#### [Dataset extract]
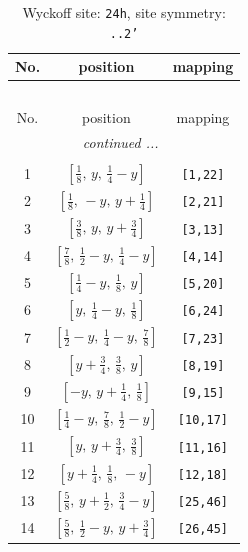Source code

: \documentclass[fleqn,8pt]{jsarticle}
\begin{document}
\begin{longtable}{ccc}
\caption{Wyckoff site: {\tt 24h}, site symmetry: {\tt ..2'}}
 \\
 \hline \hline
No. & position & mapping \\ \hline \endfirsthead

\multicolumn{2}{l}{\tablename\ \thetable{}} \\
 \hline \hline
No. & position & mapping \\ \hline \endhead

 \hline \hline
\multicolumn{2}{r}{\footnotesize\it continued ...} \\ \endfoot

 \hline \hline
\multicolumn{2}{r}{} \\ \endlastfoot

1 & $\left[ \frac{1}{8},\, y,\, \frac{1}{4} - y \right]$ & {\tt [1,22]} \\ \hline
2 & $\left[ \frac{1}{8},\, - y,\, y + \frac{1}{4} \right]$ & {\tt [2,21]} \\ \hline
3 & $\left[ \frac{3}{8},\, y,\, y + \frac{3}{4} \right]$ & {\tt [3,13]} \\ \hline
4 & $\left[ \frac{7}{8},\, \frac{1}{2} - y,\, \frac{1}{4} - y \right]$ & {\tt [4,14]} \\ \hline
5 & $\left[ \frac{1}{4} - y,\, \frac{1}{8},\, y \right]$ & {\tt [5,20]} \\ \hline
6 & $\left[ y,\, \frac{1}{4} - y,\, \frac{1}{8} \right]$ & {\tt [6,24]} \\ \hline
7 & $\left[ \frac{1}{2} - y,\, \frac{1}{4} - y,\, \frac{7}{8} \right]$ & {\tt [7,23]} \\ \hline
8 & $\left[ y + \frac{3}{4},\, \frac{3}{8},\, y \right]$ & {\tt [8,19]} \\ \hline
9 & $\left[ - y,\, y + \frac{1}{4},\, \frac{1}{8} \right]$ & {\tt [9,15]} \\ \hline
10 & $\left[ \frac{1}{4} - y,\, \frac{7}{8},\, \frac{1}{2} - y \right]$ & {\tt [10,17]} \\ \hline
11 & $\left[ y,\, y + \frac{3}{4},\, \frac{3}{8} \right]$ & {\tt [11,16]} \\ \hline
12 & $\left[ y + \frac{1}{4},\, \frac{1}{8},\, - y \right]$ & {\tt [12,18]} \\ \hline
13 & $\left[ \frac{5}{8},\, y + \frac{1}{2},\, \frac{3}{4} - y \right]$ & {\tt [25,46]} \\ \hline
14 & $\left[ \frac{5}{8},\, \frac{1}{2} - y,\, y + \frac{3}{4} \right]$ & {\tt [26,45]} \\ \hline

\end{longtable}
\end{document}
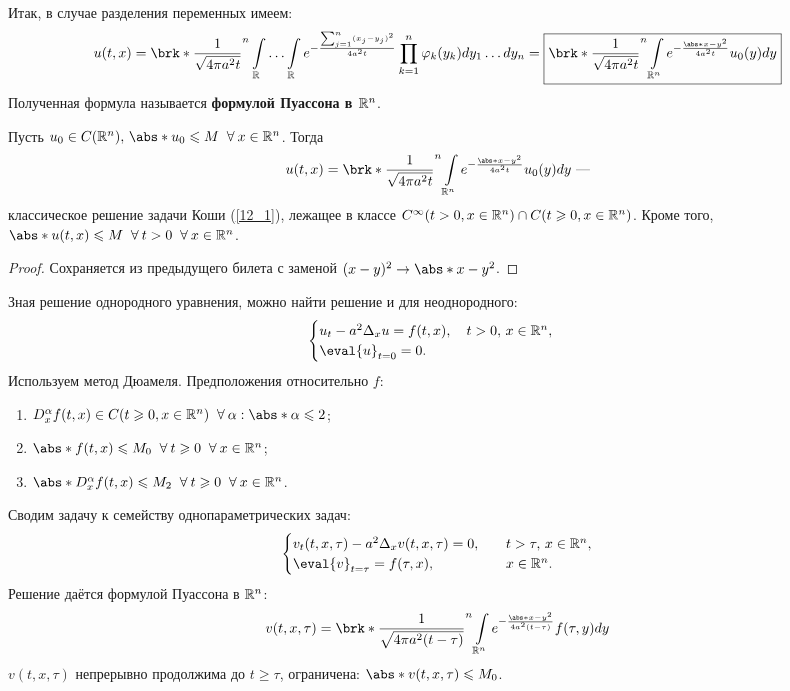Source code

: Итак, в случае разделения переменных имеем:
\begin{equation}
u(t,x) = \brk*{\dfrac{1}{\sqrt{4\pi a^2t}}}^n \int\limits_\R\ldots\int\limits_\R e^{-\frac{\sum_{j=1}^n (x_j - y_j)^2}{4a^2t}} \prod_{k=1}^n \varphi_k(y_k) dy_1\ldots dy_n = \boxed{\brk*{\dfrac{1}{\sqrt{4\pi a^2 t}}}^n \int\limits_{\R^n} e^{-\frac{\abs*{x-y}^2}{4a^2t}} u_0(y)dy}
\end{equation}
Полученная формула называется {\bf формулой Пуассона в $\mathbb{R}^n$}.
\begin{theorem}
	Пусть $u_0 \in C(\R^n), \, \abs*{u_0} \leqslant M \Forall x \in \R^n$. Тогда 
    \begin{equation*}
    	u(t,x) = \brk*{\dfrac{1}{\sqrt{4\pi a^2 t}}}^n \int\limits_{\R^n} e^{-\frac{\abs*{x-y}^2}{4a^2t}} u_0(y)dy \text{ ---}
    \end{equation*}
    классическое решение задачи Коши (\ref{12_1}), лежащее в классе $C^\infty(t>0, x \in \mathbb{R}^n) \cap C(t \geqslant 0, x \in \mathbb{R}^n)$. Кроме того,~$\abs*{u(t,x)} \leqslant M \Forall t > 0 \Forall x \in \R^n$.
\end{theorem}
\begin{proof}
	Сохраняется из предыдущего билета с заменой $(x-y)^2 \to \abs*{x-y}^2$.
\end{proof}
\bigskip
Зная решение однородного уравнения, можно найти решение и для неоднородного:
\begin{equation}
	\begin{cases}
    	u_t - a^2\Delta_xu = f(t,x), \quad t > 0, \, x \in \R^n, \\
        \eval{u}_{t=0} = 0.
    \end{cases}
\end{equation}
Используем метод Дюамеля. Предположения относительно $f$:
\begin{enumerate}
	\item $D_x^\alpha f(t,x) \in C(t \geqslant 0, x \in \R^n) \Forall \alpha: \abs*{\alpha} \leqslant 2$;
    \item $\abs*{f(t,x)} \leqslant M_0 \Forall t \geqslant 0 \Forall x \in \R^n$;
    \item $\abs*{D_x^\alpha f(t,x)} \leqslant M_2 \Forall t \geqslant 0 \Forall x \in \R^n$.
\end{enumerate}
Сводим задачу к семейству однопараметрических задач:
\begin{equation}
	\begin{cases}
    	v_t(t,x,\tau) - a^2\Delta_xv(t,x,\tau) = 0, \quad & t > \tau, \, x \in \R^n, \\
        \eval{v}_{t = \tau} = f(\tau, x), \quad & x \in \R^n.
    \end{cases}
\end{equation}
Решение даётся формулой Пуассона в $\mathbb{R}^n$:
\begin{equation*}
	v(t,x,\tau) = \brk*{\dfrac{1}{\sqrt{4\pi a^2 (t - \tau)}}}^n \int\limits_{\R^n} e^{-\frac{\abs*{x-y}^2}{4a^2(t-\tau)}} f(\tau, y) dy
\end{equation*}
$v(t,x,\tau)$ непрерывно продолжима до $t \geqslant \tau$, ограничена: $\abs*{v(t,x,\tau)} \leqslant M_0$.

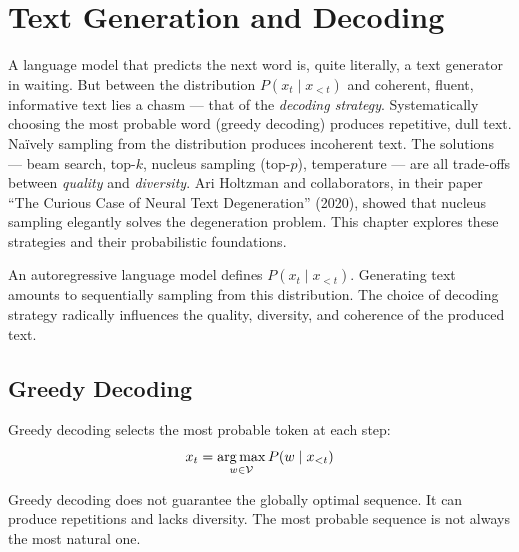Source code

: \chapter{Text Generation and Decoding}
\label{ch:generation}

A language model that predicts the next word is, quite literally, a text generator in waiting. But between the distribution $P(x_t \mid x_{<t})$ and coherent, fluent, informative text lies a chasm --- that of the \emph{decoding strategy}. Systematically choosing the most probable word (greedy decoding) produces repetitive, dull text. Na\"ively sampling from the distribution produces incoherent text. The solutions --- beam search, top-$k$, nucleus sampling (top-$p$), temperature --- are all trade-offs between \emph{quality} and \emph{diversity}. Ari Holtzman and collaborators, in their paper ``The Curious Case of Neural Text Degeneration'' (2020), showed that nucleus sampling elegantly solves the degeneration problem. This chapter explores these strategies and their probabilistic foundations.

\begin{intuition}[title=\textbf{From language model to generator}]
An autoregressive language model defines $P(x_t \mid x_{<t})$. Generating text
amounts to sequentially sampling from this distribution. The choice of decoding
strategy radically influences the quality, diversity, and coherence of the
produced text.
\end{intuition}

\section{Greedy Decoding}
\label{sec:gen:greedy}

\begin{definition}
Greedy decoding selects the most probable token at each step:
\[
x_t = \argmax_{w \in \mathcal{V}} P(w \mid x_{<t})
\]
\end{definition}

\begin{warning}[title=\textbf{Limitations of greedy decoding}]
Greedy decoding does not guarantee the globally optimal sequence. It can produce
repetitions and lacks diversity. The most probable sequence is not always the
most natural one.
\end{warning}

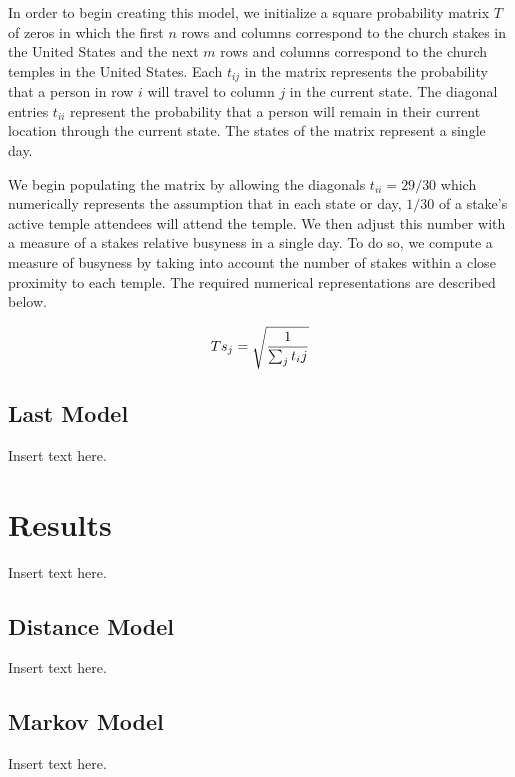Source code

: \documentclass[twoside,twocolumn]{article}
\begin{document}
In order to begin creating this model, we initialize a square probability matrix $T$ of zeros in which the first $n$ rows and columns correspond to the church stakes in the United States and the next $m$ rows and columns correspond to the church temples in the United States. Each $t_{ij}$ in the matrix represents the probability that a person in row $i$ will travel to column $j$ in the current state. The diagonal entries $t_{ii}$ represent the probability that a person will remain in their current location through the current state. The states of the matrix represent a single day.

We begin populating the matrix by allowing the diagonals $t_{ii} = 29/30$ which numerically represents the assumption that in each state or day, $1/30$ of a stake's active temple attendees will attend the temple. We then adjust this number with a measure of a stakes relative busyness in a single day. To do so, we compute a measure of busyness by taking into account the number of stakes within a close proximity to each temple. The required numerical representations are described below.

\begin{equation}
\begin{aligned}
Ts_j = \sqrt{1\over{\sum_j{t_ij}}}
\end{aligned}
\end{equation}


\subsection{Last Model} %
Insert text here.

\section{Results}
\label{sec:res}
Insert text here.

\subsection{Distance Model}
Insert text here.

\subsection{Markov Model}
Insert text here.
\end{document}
---
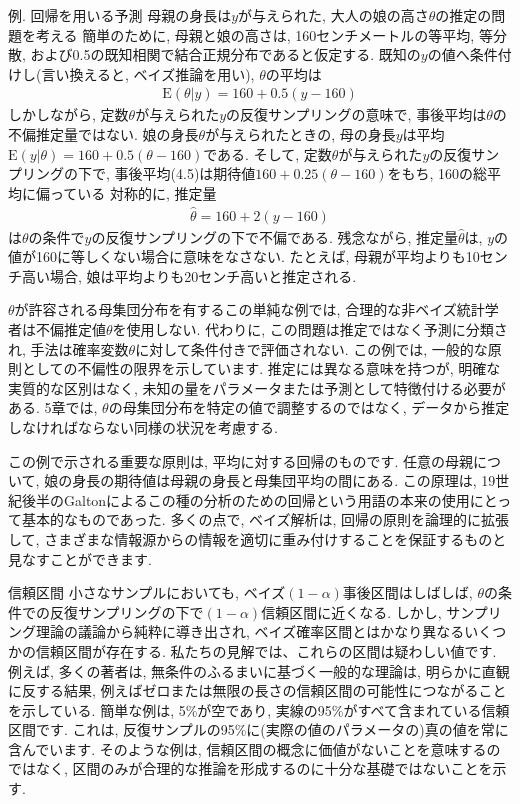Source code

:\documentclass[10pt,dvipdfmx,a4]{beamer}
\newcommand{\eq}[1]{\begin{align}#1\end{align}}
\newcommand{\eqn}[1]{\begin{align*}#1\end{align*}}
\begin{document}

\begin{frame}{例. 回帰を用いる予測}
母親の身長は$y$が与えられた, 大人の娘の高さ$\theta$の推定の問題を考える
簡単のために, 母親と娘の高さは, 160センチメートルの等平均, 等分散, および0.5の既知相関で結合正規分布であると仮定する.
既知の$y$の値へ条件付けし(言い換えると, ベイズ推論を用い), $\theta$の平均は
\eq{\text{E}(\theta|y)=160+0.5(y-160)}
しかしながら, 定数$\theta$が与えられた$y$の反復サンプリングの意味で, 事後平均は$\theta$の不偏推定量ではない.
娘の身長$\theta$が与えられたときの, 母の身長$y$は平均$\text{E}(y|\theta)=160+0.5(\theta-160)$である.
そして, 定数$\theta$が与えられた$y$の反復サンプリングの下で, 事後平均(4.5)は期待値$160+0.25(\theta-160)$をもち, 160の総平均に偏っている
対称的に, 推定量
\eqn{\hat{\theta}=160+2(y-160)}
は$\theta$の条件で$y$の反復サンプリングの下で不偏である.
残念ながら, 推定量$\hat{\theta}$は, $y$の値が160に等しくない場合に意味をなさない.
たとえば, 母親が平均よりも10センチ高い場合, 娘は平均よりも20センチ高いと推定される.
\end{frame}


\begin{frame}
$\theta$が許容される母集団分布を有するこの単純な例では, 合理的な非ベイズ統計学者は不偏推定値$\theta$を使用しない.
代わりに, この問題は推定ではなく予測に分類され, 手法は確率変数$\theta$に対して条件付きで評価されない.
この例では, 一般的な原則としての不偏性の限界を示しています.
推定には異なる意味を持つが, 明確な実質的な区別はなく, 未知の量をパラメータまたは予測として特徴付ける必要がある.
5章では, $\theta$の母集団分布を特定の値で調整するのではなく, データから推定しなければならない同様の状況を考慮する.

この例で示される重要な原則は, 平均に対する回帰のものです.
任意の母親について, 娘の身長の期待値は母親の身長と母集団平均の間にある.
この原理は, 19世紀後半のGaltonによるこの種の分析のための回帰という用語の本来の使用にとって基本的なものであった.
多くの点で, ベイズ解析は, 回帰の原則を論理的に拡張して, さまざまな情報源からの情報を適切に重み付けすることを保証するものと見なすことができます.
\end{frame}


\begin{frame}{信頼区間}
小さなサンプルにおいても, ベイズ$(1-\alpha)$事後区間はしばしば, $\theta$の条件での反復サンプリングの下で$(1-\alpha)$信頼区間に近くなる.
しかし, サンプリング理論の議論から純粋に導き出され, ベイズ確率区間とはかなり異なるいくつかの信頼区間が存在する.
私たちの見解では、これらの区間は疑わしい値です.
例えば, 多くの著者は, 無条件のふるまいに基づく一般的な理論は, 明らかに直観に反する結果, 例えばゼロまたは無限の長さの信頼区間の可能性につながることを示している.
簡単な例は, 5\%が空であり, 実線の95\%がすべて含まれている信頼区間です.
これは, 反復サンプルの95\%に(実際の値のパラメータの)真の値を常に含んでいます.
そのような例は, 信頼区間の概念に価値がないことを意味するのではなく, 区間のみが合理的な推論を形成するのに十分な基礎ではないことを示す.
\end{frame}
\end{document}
==
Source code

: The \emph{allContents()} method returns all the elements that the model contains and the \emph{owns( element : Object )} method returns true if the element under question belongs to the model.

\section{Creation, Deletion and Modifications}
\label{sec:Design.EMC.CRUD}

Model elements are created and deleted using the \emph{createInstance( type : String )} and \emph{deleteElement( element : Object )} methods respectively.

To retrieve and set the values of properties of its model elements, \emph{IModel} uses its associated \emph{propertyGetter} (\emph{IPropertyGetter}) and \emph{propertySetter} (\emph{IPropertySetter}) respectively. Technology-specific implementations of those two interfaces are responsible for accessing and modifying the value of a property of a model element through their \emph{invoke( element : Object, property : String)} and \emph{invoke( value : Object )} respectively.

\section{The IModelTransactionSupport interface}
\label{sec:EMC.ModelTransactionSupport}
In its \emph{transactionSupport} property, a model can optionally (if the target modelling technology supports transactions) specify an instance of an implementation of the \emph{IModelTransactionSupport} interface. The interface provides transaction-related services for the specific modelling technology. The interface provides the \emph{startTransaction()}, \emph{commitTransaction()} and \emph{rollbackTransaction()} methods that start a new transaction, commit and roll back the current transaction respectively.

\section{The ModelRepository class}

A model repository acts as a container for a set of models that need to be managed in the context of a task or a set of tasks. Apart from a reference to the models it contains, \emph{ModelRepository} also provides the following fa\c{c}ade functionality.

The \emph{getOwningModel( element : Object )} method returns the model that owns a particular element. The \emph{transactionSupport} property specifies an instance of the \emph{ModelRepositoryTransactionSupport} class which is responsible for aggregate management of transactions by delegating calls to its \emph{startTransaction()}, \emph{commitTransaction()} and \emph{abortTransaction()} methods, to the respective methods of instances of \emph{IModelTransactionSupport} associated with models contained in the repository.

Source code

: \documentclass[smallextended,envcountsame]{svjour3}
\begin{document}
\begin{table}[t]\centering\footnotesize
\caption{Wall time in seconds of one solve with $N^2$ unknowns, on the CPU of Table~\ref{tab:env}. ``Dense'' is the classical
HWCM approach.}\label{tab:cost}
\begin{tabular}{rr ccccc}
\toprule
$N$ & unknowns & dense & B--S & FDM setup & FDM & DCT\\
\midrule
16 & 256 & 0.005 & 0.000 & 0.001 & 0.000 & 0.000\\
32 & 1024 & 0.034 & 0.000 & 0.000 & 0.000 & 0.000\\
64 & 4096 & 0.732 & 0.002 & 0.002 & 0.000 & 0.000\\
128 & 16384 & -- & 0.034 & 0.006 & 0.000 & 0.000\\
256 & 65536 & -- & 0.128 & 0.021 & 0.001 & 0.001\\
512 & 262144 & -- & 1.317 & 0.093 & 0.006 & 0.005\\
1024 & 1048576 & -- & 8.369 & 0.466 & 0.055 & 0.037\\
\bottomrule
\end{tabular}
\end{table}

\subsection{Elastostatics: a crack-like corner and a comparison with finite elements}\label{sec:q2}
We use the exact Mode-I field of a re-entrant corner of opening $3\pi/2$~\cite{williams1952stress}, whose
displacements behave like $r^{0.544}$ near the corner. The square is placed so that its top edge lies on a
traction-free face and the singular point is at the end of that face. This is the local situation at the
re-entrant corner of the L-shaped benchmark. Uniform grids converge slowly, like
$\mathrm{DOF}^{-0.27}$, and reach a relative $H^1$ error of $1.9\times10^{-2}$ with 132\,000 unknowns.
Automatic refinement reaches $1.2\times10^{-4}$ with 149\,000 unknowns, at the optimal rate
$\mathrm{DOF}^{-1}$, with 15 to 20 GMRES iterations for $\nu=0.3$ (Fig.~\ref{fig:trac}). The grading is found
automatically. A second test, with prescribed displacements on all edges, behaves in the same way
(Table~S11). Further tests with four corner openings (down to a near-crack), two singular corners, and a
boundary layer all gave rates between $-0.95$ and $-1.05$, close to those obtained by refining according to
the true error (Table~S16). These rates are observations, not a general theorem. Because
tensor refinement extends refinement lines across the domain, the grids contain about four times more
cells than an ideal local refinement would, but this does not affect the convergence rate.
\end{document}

#### [Task brief]
Lines that hold the word "theorem" are the ones to copy from the entries above.

#### [Output]
\begin{theorem}
\end{theorem}
the true error (Table~S16). These rates are observations, not a general theorem. Because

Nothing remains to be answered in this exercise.